The applicants complained, under Article 14 taken in conjunction with Article 8, that they had been discriminated against on the basis of their sex and sexual orientation because they had been denied access to the institution of registered partnerships. In essence, though, they imply that the State has a positive obligation to make the institution of registered partnerships available to different-sex couples, if such institution has been introduced to cater for the rights of same-sex couples.

I agree with the outcome in this case. However, it was the first time that the Court was called upon to address the question, arguably of a higher importance than just for the respondent country, of access to registered partnerships from the perspective of different-sex couples. Establishing whether persons are in analogous or relevantly similar situations is a necessary precondition for the application of Article 14 read in conjunction with another Convention Article (see, as an early authority, Rasmussen v. Denmark , 28 November 1984, §§ 29-42, Series A no. 87). This step has decisive consequences for the case, since a finding that there is no comparator precludes the Court from entering into an assessment on the merits. As it has been critically noted in the scholarly writings, the use of comparators may in effect convert a potentially challengeable ground of discrimination into one that is immune from judicial scrutiny [1] . The above reasons call for an expansion of the reasoning in the judgment.

The Court has recently provided guidance on how to assess “relevantly similar situations”. In Fábián v. Hungary ([GC], no. 78117/13, § 121, 5 September 2017 – see paragraph 31 of the present judgment) it stated that “the elements which characterise different situations, and determine their comparability, must be assessed in the light of the subject-matter and purpose of the measure which makes the distinction in question.”

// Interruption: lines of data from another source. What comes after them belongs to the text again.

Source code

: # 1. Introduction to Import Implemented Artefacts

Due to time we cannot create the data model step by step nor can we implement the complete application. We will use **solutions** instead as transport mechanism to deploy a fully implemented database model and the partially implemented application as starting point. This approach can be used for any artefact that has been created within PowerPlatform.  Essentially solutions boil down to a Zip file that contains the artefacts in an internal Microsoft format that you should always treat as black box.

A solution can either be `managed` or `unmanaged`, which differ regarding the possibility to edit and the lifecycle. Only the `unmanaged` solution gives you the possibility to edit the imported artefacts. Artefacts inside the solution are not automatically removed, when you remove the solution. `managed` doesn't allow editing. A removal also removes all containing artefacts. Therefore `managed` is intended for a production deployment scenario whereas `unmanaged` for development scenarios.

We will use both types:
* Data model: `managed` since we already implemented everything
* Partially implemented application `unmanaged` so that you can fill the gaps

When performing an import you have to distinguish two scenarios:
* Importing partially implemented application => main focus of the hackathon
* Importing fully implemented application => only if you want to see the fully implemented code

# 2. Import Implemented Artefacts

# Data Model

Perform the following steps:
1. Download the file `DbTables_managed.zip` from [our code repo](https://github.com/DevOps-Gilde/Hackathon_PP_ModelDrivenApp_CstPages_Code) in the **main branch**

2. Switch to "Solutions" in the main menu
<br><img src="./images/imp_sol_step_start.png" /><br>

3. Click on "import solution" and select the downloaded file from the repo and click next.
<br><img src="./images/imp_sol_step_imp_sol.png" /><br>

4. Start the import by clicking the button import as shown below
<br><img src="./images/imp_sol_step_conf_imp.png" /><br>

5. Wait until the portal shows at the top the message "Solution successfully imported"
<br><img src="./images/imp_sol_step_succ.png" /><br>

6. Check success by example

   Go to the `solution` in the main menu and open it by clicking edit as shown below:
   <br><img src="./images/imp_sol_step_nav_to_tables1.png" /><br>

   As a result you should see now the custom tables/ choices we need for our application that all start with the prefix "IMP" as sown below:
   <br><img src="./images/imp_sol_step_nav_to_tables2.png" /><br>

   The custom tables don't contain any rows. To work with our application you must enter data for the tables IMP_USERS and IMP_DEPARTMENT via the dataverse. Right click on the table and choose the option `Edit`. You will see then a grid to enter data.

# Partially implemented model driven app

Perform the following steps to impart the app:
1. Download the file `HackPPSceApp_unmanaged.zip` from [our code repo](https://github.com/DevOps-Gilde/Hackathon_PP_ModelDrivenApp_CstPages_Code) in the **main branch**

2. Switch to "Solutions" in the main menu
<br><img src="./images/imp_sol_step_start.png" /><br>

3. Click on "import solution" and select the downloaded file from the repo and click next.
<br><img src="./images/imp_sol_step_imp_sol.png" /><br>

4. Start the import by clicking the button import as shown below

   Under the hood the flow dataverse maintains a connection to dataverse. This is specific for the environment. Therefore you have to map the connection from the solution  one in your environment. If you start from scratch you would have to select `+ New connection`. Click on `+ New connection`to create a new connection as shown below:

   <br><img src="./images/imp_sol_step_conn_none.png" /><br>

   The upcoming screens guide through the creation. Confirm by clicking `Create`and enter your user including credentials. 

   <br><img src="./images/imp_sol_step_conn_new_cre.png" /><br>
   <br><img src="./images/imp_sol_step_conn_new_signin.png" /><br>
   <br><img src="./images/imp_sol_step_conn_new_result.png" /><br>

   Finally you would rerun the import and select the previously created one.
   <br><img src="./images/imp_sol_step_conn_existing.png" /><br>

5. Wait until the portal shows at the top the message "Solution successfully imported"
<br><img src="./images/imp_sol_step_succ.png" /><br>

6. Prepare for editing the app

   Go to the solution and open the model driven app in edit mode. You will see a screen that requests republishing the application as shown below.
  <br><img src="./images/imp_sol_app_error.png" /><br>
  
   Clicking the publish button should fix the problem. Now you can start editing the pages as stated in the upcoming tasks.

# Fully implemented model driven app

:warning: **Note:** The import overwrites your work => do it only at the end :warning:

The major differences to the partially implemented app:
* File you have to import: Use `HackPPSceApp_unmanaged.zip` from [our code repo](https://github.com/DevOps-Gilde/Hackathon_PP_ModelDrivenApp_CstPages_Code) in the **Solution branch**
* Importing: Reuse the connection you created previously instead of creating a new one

Turning to the present case, the institution of registered partnerships was introduced in Austria in 2010 in order to recognise relationships of same ‑ sex couples and to give them legal effect. This was done with particular regard to developments in other European States (see paragraph 13 of the judgment). Therefore, Austria was part of an emerging trend in Europe, as observed by the Court in 2013, with regard to the introduction of forms of legal recognition of same-sex relationships (see Vallianatos and Others v. Greece [GC], nos. 29381/09 and 32684/09, § 91, ECHR 2013 (extracts)).

According to the information available to the Court at the time of deciding the Vallianatos case, nineteen out of the forty-seven Council of Europe member States at that time offered registration of partnerships as an alternative to, or in addition to, marriage. Nine out of those nineteen States provided such registration schemes only to same-sex couples, eight States made them open to both same-sex and different-sex couples, while two States restricted them to different-sex couples (one of the two – Greece – was found to be in breach of Article 14 taken in conjunction with Article 8 in that respect).

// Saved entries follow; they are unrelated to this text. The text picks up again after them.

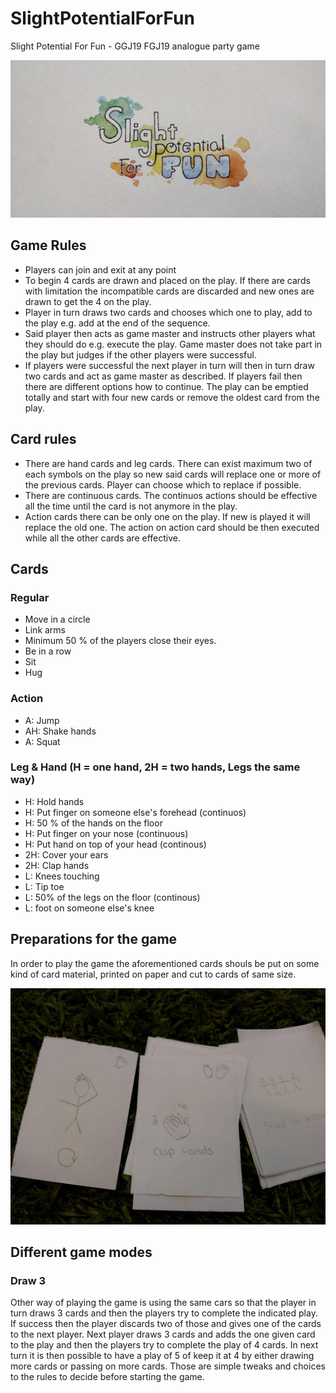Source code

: # SlightPotentialForFun
Slight Potential For Fun - GGJ19 FGJ19 analogue party game

![Potential for Fun](photo_2019-01-27_14-52-24.jpg)

## Game Rules

 * Players can join and exit at any point
 * To begin 4 cards are drawn and placed on the play. If there are cards with limitation the incompatible cards are discarded and new ones are drawn to get the 4 on the play.
 * Player in turn draws two cards and chooses which one to play, add to the play e.g. add at the end of the sequence.
 * Said player then acts as game master and instructs other players what they should do e.g. execute the play. Game master does not take part in the play but judges if the other players were successful.
 * If players were successful the next player in turn will then in turn draw two cards and act as game master as described. If players fail then there are different options how to continue. The play can be emptied totally and start with four new cards or remove the oldest card from the play. 

## Card rules

 * There are hand cards and leg cards. There can exist maximum two of each symbols on the play so new said cards will replace one or more of the previous cards. Player can choose which to replace if possible.
 * There are continuous cards. The continuos actions should be effective all the time until the card is not anymore in the play.
 * Action cards there can be only one on the play. If new is played it will replace the old one. The action on action card should be then executed while all the other cards are effective.
 
 
 ## Cards
 
 ### Regular
 
  * Move in a circle
  * Link arms
  * Minimum 50 % of the players close their eyes.
  * Be in a row
  * Sit
  * Hug
  
 ### Action
 * A: Jump
 * AH: Shake hands
 * A: Squat

 ### Leg & Hand (H = one hand, 2H = two hands, Legs the same way)
 
  * H: Hold hands
  * H: Put finger on someone else's forehead (continuos)
  * H: 50 % of the hands on the floor
  * H: Put finger on your nose (continuous)
  * H: Put hand on top of your head (continous)
  * 2H: Cover your ears
  * 2H: Clap hands
  * L: Knees touching
  * L: Tip toe
  * L: 50% of the legs on the floor (continous)
  * L: foot on someone else's knee
 
 ## Preparations for the game
 
 In order to play the game the aforementioned cards shouls be put on some kind of card material, printed on paper and cut to cards of same size. 
 
![Example of cards, impossible combination as three hands on the play. Also one continuous shown.](photo_2019-01-27_10-09-56.jpg) 
 
 ## Different game modes
 
 ### Draw 3
 
 Other way of playing the game is using the same cars so that the player in turn draws 3 cards and then the players try to complete the indicated play. If success then the player discards two of those and gives one of the cards to the next player. Next player draws 3 cards and adds the one given card to the play and then the players try to complete the play of 4 cards. In next turn it is then possible to have a play of 5 of keep it at 4 by either drawing more cards or passing on more cards. Those are simple tweaks and choices to the rules to decide before starting the game.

The situation in the Council of Europe member States confirms the Court ’ s conclusion in the present case that different-sex couples are not in a comparable situation to same-sex couples. In all Council of Europe member States, different-sex couples have their relationships and legal interests protected through the institution of marriage. Only in eight out of the nineteen States providing for alternative registration schemes are such schemes also open to different-sex couples. Thus, the European States predominantly rely on the institution of marriage for different-sex couples while increasingly acknowledging and legally protecting the relationships of same-sex couples.

The situation is not static. In 2010 already the Court concluded that the right to marry under Article 12 of the Convention was not in all circumstances limited to marriage between two persons of the opposite sex, but that the recognition of same-sex marriages should be left to regulation by domestic law (see Schalk and Kopf v. Austria , no. 30141/04, § 61, ECHR 2010). In 2015 the Court observed that the movement towards legal recognition of same-sex couples continued to develop rapidly, with twenty ‑ four of the Council of Europe member States providing such recognition (see Oliari and Others v. Italy , nos. 18766/11 and 36030/11, § 178, 21 July 2015). The international movement towards recognition of same-sex couples, by implication, may bring further changes to the availability of alternative mechanisms of registration also for same-sex couples.

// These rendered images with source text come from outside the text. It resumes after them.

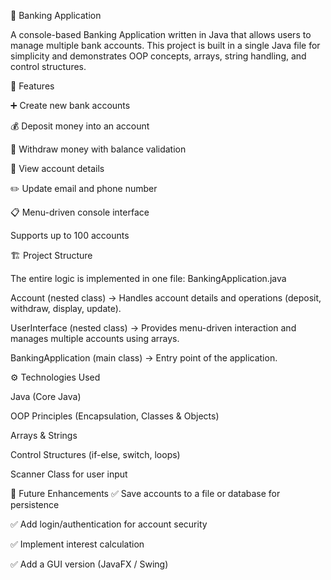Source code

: 🏦 Banking Application

A console-based Banking Application written in Java that allows users to manage multiple bank accounts.
This project is built in a single Java file for simplicity and demonstrates OOP concepts, arrays, string handling, and control structures.


🚀 Features

➕ Create new bank accounts

💰 Deposit money into an account

💸 Withdraw money with balance validation

👤 View account details

✏️ Update email and phone number

📋 Menu-driven console interface

Supports up to 100 accounts


🏗️ Project Structure

The entire logic is implemented in one file: BankingApplication.java

Account (nested class) → Handles account details and operations (deposit, withdraw, display, update).

UserInterface (nested class) → Provides menu-driven interaction and manages multiple accounts using arrays.

BankingApplication (main class) → Entry point of the application.


⚙️ Technologies Used

Java (Core Java)

OOP Principles (Encapsulation, Classes & Objects)

Arrays & Strings

Control Structures (if-else, switch, loops)

Scanner Class for user input


🌟 Future Enhancements
✅ Save accounts to a file or database for persistence

✅ Add login/authentication for account security

✅ Implement interest calculation

✅ Add a GUI version (JavaFX / Swing)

However, as matters stand now, even if there has been some development since 2013, there would not be a sufficient basis for establishing a positive obligation on the part of the Government to make available the institution of registered partnerships to different-sex couples under Article 8 taken alone. It should be noted that the applicants sought examination of their case only through the lens of discrimination.

In view of the above and, in particular, as the purpose of the introduction of the institution of registered partnerships in Austria was to recognise and give legal effect to the relationships of same-sex couples, and since different sex-couples already enjoyed recognition and legal effects of their relationships to an even greater extent through the institution of marriage, there is currently no basis for concluding that different-sex couples are in a comparable situation to same-sex couples with respect to the need for (less stringent) recognition and legal regulation of their relationships by the State.